Work to complete
All entries must come back exactly as given, with no pictures in the copy.

Records to use
---
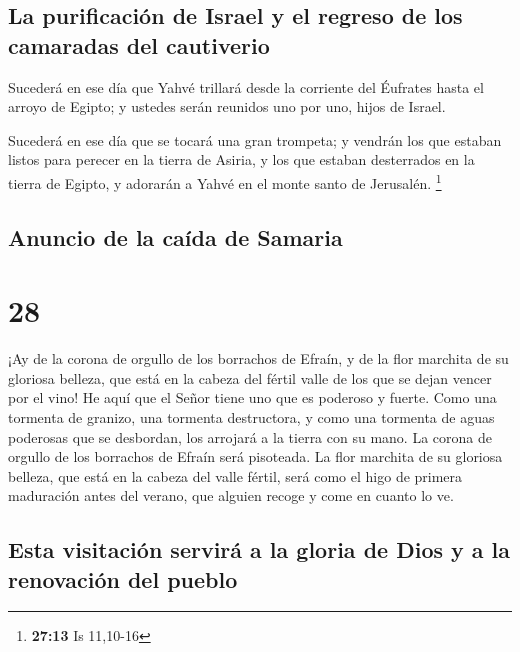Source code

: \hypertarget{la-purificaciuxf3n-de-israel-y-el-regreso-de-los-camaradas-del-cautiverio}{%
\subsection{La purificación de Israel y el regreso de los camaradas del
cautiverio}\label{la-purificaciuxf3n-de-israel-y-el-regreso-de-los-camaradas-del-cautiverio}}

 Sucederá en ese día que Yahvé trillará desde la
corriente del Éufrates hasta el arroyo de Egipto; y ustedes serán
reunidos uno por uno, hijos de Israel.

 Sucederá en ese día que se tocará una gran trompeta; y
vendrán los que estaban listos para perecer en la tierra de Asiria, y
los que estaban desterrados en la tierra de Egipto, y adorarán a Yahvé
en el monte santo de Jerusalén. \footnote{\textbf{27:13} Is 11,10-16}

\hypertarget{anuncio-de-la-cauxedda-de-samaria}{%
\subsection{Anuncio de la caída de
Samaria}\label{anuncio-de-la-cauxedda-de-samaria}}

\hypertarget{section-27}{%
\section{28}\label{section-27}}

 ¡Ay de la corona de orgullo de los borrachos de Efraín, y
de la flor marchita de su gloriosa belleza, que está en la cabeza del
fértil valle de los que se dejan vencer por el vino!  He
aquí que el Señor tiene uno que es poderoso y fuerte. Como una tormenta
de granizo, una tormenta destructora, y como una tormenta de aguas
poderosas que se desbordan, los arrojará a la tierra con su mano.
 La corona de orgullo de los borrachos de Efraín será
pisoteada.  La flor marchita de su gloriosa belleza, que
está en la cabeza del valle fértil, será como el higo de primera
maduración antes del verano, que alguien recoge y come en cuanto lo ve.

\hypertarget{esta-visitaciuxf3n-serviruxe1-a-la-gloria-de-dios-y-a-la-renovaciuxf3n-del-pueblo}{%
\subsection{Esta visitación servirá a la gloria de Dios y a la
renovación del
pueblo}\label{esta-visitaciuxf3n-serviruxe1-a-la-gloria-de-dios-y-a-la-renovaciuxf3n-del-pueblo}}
---
Exercise answer
Source code

: \hypertarget{la-purificaciuxf3n-de-israel-y-el-regreso-de-los-camaradas-del-cautiverio}{%
\subsection{La purificación de Israel y el regreso de los camaradas del
cautiverio}\label{la-purificaciuxf3n-de-israel-y-el-regreso-de-los-camaradas-del-cautiverio}}

 Sucederá en ese día que Yahvé trillará desde la
corriente del Éufrates hasta el arroyo de Egipto; y ustedes serán
reunidos uno por uno, hijos de Israel.

 Sucederá en ese día que se tocará una gran trompeta; y
vendrán los que estaban listos para perecer en la tierra de Asiria, y
los que estaban desterrados en la tierra de Egipto, y adorarán a Yahvé
en el monte santo de Jerusalén. \footnote{\textbf{27:13} Is 11,10-16}

\hypertarget{anuncio-de-la-cauxedda-de-samaria}{%
\subsection{Anuncio de la caída de
Samaria}\label{anuncio-de-la-cauxedda-de-samaria}}

\hypertarget{section-27}{%
\section{28}\label{section-27}}

 ¡Ay de la corona de orgullo de los borrachos de Efraín, y
de la flor marchita de su gloriosa belleza, que está en la cabeza del
fértil valle de los que se dejan vencer por el vino!  He
aquí que el Señor tiene uno que es poderoso y fuerte. Como una tormenta
de granizo, una tormenta destructora, y como una tormenta de aguas
poderosas que se desbordan, los arrojará a la tierra con su mano.
 La corona de orgullo de los borrachos de Efraín será
pisoteada.  La flor marchita de su gloriosa belleza, que
está en la cabeza del valle fértil, será como el higo de primera
maduración antes del verano, que alguien recoge y come en cuanto lo ve.

\hypertarget{esta-visitaciuxf3n-serviruxe1-a-la-gloria-de-dios-y-a-la-renovaciuxf3n-del-pueblo}{%
\subsection{Esta visitación servirá a la gloria de Dios y a la
renovación del
pueblo}\label{esta-visitaciuxf3n-serviruxe1-a-la-gloria-de-dios-y-a-la-renovaciuxf3n-del-pueblo}}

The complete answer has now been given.